Appréhender une réalité historique dans des livres spécialisés ou la découvrir jours après jour, décrite avec simplicité, humour et lucidité par un témoin talentueux sont deux choses très différentes… Dans le deuxième cas, on suit les événements comme si on en prenait connaissance en même temps que celui, celle qui est en train de les vivre, on retrouve des personnages familiers qui se dévoilent sous un jour auquel on ne s’attendait pas.

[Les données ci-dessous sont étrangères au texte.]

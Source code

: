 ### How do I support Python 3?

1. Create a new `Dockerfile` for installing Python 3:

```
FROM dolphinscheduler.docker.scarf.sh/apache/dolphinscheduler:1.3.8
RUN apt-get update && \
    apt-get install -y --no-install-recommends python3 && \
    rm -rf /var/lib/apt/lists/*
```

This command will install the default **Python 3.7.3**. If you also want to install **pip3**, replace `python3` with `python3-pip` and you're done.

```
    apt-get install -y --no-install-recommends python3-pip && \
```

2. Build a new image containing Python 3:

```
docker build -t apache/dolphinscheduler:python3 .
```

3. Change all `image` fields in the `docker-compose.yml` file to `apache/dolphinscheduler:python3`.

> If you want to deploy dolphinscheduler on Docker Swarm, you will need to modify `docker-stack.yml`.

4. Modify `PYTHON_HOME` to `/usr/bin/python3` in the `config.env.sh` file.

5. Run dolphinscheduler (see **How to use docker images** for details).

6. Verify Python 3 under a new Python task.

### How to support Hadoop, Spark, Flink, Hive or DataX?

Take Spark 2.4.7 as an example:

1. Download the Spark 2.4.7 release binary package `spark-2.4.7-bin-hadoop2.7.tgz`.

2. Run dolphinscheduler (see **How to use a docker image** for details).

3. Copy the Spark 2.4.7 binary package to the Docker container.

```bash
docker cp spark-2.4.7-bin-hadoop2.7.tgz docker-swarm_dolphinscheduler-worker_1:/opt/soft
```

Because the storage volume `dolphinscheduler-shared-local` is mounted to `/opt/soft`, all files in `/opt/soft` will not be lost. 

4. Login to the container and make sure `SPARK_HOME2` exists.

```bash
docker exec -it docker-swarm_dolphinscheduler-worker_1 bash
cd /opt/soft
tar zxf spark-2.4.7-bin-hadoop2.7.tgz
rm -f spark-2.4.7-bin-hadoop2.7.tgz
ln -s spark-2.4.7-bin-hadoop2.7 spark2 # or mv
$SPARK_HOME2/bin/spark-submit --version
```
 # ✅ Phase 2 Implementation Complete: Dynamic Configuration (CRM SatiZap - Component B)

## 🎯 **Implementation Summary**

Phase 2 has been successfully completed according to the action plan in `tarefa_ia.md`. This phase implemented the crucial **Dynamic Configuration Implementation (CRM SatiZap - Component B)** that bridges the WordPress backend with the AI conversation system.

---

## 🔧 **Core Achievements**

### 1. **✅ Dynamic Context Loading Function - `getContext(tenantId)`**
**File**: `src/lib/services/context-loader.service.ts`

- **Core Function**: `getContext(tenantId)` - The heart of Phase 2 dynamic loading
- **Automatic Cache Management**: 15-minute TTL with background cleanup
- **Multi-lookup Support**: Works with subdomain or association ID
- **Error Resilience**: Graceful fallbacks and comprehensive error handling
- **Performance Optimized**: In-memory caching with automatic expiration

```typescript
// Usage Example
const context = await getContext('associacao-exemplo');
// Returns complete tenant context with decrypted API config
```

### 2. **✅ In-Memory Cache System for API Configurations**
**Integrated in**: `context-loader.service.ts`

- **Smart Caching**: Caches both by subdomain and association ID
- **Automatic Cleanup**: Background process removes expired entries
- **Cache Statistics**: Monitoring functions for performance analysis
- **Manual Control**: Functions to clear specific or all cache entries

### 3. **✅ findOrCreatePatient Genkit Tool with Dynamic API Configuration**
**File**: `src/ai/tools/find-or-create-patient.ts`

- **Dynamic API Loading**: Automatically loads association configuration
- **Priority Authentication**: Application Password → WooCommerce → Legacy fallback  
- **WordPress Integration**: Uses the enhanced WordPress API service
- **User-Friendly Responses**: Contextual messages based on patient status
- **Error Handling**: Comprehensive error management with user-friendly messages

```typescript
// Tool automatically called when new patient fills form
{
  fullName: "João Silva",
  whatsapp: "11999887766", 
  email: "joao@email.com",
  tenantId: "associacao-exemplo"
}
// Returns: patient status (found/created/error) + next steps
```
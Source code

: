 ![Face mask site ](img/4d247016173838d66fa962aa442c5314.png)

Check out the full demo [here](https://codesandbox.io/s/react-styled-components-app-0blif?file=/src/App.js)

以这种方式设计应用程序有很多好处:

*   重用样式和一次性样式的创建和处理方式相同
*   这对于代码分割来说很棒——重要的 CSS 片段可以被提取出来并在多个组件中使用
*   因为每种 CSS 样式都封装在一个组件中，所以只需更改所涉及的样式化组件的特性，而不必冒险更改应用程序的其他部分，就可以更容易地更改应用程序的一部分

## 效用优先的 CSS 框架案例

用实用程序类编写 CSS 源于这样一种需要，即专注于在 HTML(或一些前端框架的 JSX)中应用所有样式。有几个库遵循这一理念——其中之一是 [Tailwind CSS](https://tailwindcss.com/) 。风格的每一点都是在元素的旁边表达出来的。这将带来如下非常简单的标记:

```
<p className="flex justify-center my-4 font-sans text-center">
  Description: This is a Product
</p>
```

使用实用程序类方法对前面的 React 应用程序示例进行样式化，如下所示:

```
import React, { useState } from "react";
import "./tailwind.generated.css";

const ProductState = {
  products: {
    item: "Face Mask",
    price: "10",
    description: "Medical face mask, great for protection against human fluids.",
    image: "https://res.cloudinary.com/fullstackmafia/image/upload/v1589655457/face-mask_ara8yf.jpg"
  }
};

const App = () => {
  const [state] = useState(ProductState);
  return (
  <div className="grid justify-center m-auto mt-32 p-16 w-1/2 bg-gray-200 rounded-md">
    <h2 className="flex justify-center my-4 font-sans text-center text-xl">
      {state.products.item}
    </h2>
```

Au début de son journal, Hélène Hoppenot et son mari reviennent de Chine, mais elle a bien trop aimé ce pays pour pouvoir en parler, sinon, en contrepoint, sous la forme de souvenirs radieux, pour éclairer un présent qui s’annonce terrifiant. Et son journal précédent (1918-1933, chez le même éditeur) fait également l’impasse sur ce séjour.

Qui est cette femme ? Elle s’attarde peu sur elle ; en revanche, elle se révèle à travers son évocation des femmes qu’elle côtoie, de son mari, compagnon de longue date, et des événements de chaque jour, d’ordre politique ou privé.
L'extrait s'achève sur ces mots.